Oh, the last paragraph? Fine.. nice question. –  Sachin Shekhar Jan 25 '13 at 6:04
    
@SachinShekhar Thanks! –  user8302 Jan 25 '13 at 6:06

2 Answers 2

up vote 1 down vote accepted

According to Quantum mechanics, every particle has a wavefunction which completely describes it. The behavior of the particle, including its time evolution and the distribution of outcomes to any measurement performed on the particle, is determined by its wavefunction (Edit: Michael Brown correctly notes in the comments that if the particle is part of a bigger composite system, we often cannot use a wavefunction to describe it, and we need to use a density matrix instead).

Some properties of these quantum particles are similar to properties of classical particles. Some properties are similar to classical waves. The coexistence of properties of both kinds is what some people describe as "wave-particle duality" (I have to say that personally I dislike this term).

A composite system, like an atom which is composed of a nucleus and electrons, also has a wavefunction (or density matrix), and therefore also has both kinds of properties (particle-like and wave-like), and therefore can also be said to have "wave-particle duality".

The question of whether a certain elementary particle is indeed elementary or is composed of smaller particles is interesting, but unrelated. As of now mainstream physics considers electrons elementary particles, but of course we have no way of knowing whether or not this will change in the future.

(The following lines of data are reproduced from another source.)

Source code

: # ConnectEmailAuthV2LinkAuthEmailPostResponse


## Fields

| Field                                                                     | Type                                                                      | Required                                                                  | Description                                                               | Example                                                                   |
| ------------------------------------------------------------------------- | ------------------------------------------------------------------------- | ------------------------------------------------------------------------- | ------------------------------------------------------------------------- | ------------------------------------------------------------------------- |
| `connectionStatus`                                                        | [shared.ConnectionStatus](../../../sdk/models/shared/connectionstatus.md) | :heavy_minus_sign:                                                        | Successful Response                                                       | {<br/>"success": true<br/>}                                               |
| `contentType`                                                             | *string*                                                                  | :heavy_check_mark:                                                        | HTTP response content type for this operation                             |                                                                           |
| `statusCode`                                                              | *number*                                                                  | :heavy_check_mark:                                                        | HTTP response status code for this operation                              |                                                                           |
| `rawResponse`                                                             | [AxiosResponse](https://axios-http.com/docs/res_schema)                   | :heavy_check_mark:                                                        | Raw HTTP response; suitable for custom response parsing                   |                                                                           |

Edit: To answer your last question - yes, in principle you can take any set of particles and consider them as one system. The only question is whether it is useful to do so. For example the nucleus and the electrons of an atom are often easy to treat as one system - an atom. You can in principle consider, like you suggest in your question, only part of the quarks in the nucleus together with the electrons as one system, but you are not likely to achieve any useful insight by doing that. The rest of the quarks in the atom interact with the quarks in your system very strongly, and any meaningful description will need to include them.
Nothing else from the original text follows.